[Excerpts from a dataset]
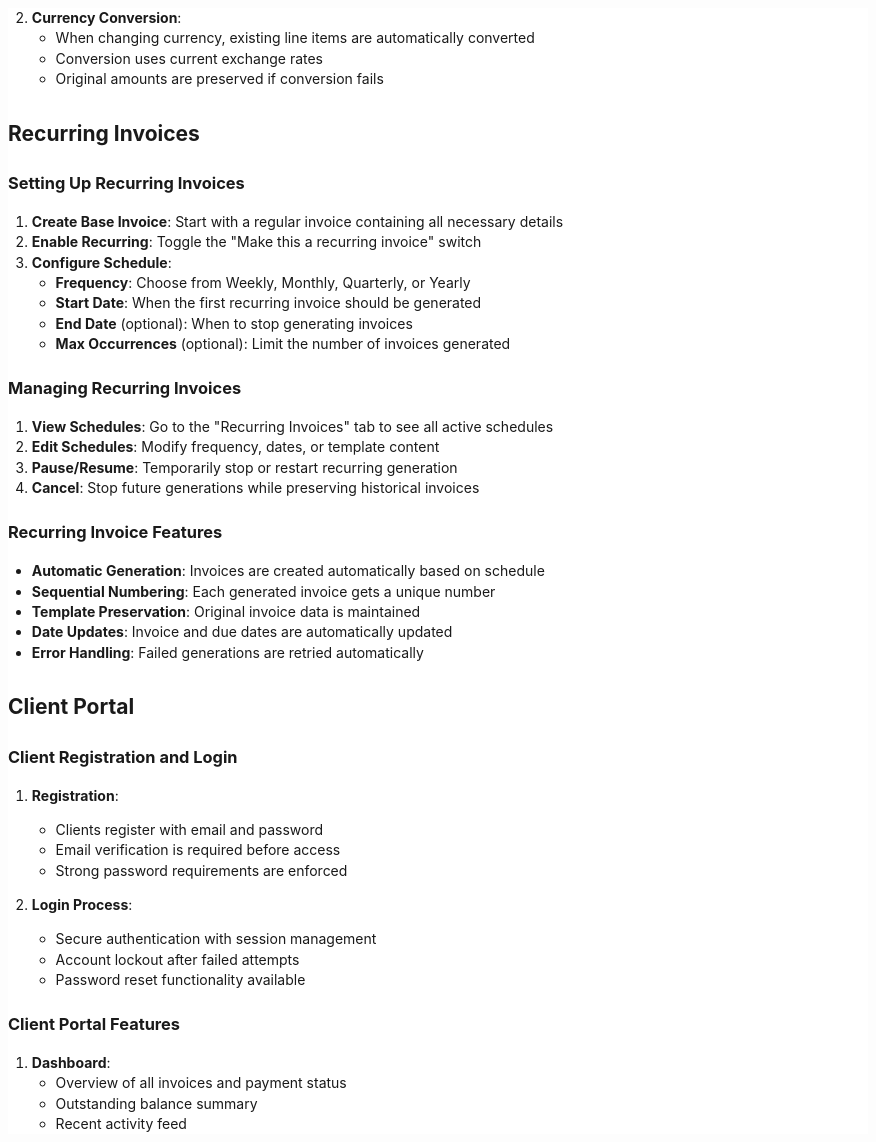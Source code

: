 2. **Currency Conversion**:
   - When changing currency, existing line items are automatically converted
   - Conversion uses current exchange rates
   - Original amounts are preserved if conversion fails

## Recurring Invoices

### Setting Up Recurring Invoices

1. **Create Base Invoice**: Start with a regular invoice containing all necessary details
2. **Enable Recurring**: Toggle the "Make this a recurring invoice" switch
3. **Configure Schedule**:
   - **Frequency**: Choose from Weekly, Monthly, Quarterly, or Yearly
   - **Start Date**: When the first recurring invoice should be generated
   - **End Date** (optional): When to stop generating invoices
   - **Max Occurrences** (optional): Limit the number of invoices generated

### Managing Recurring Invoices

1. **View Schedules**: Go to the "Recurring Invoices" tab to see all active schedules
2. **Edit Schedules**: Modify frequency, dates, or template content
3. **Pause/Resume**: Temporarily stop or restart recurring generation
4. **Cancel**: Stop future generations while preserving historical invoices

### Recurring Invoice Features

- **Automatic Generation**: Invoices are created automatically based on schedule
- **Sequential Numbering**: Each generated invoice gets a unique number
- **Template Preservation**: Original invoice data is maintained
- **Date Updates**: Invoice and due dates are automatically updated
- **Error Handling**: Failed generations are retried automatically

## Client Portal

### Client Registration and Login

1. **Registration**:
   - Clients register with email and password
   - Email verification is required before access
   - Strong password requirements are enforced

2. **Login Process**:
   - Secure authentication with session management
   - Account lockout after failed attempts
   - Password reset functionality available

### Client Portal Features

1. **Dashboard**:
   - Overview of all invoices and payment status
   - Outstanding balance summary
   - Recent activity feed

## How to complete this task
Only the span from the line with "### Client Registration and Login" through the final line of the records goes in the output, each line unchanged.

## Exercise response
### Client Registration and Login

1. **Registration**:
   - Clients register with email and password
   - Email verification is required before access
   - Strong password requirements are enforced

2. **Login Process**:
   - Secure authentication with session management
   - Account lockout after failed attempts
   - Password reset functionality available

### Client Portal Features

1. **Dashboard**:
   - Overview of all invoices and payment status
   - Outstanding balance summary
   - Recent activity feed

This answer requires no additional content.